Grâce aux propriétés chimiotactiques de C5a et de C5adesarg, un infiltrat de polynucléaires se constitute au lieu d’activation du complément, et facilite la phagocytose des agents infectieux. CR3 (CD11b/CD18), récepteur pour C3bi est un hétérodimère constitué de deux chaines polypeptidiques a (165 kDa) et b CD18 (95 kDa). La chaîne b est commune à deux autres molécules de surfaces leucocytaire LFA-1 et pl50-95 (CR4), présentes à la membrane des phagocytes et capable d'interagir avec C3bi et C3dg. Ces molécules sont des protéines adhésives donnant un sous-groupe parmi les intégrines. Le fragment C3bi possède une séquence Arg-Gly-Asp (RDG) caractéristique des ligands des intégrines. CR3 est exprimé à la surface des monocytes/macrophages, des polynucléaires neutrophiles et éosinophiles, des cellules folliculaires dendritiques, des grands lymphocytes à granules à activité naturelle tueuse (NK) et des cellules impliquées dans la cytotoxicité anticorps-dépendante. La molécule CR3 joue un rôle important dans la phagocytose, la cytotoxicité anticorps-dépendante et la cytotoxicité médiée par les cellules NK. Cette fonction est illustrée par la présence de nombreuses anomalies fonctionnelles des cellules phagocytaires et la survenue d'infections bactériennes à répétition chez les sujets présentant un déficit génétique en chaîine bêta commune et qui n'expriment pas ces récepteurs.

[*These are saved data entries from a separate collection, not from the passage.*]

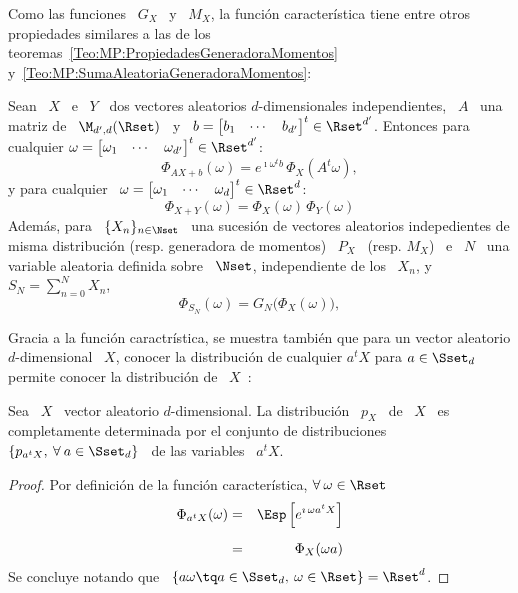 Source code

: {Como las  funciones \  $G_X$ \  y \ $M_X$,  la funci\'on  caracter\'istica tiene
entre      otros      propiedades      similares      a     las      de      los
teoremas~\ref{Teo:MP:PropiedadesGeneradoraMomentos}
y~\ref{Teo:MP:SumaAleatoriaGeneradoraMomentos}:
%
\begin{teorema}%
\label{Teo:MP:PropiedadesFuncionCaracteristica}
%
  Sean  \   $X$  \  e  \   $Y$  \  dos   vectores  aleatorios  $d$-dimensionales
  independientes,  \ $A$  \ una  matriz de  \  $\M_{d',d}(\Rset)$ \  y \  $b
  =  \begin{bmatrix} b_1  &  \cdots &  b_{d'}  \end{bmatrix}^t \in  \Rset^{d'}$.
  Entonces  para  cualquier  $\omega  =  \begin{bmatrix}  \omega_1  &  \cdots  &
    \omega_{d'} \end{bmatrix}^t \in \Rset^{d'}$:
  \[
  \Phi_{A X + b}(\omega) =  e^{\imath \omega^t b} \, \Phi_X\left( A^t \omega \right),
  \]
  y   para   cualquier \  $\omega   =   \begin{bmatrix}   \omega_1   &  \cdots   &
    \omega_d \end{bmatrix}^t \in \Rset^d$:
  \[
  \Phi_{X+Y}(\omega) = \Phi_X(\omega) \, \Phi_Y(\omega)
  \]
  Adem\'as,  para \  $\{ X_n  \}_{n \in  \Nset}$ \,  una sucesi\'on  de vectores
  aleatorios  indepedientes  de   misma  distribuci\'on  (resp.   generadora  de
  momentos) \ $P_X$ \ (resp. $M_X$) \  e \ $N$ \ una variable aleatoria definida
  sobre \ $\Nset$, independiente de los \ $X_n$, y \ $ S_N = \sum_{n=0}^N X_n$,
  \[
  \Phi_{S_N}(\omega) =  G_N \big( \Phi_X(\omega) \big),
  \]
\end{teorema}

Gracia a la  funci\'on caractr\'istica, se muestra tambi\'en  que para un vector
aleatorio $d$-dimensional \ $X$, conocer  la distribuci\'on de cualquier $a^t X$
para $a  \in \Sset_d$  permite conocer la  distribuci\'on de  \ $X$~\cite{Mui82,
  BilBre99, Sas13}:
%
\begin{teorema}\label{Teo:MP:CramerWold}
  Sea \ $X$ \ vector aleatorio $d$-dimensional. La distribuci\'on \ $p_X$ \ de \
  $X$  \  es completamente  determinada  por  el  conjunto de  distribuciones  \
  $\left\{ p_{a^t X},  \: \forall \: a \in  \Sset_d \right\}$  \ de las
  variables \ $a^t X$.
\end{teorema}
%
\begin{proof}
  Por definici\'on  de la funci\'on caracter\'istica, $\forall \: \omega \in \Rset$
  \begin{eqnarray*}
  \Phi_{a^t X}(\omega) & = & \Esp\left[ e^{\imath \, \omega a^t X} \right]\\[2mm]
  & = & \Phi_X(\omega a)
  \end{eqnarray*}
  Se concluye  notando que \ $\left\{  a \omega \tq a  \in \Sset_d, \:
    \omega \in \Rset \right\} = \Rset^d$.
\end{proof}

}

La fixation de C3b et C4b sur le CR1 ainsi que celle de C3bi sur le CR2, stimulent les lymphocytes B et accroît la production d’anticorps, tout comme la fixation de C5a sur les monocytes. CR2 (CD21), récepteur pour C3dg/C3d est exprimé à la surface des lymphocytes B, des cellules folliculaires dendritiques (qui expriment les trois types de récepteurs C3) et 40% environ des lymphocytes T du sang périphérique. CR1 est également le récepteur pour le virus d'Epstein-Barr (EBV). La liaison de C3d ou de l'EBV au récepteur CR2 des lymphocytes B peut induire ou augmenter la prolifération de ces cellules préactivées ou cultivées en présence d'autres stimuli. L'expression de cette molécule est diminuée à la surface des lymphocytes B de patients atteints de LED. Les fonctions de CR2, exprimé à la membrane des lymphocytes T, sont mal connues. La molécule CR2 est capable de médier la pénétration du VIH dans des cellules de lignées T, indépendamment de la molécule CD4.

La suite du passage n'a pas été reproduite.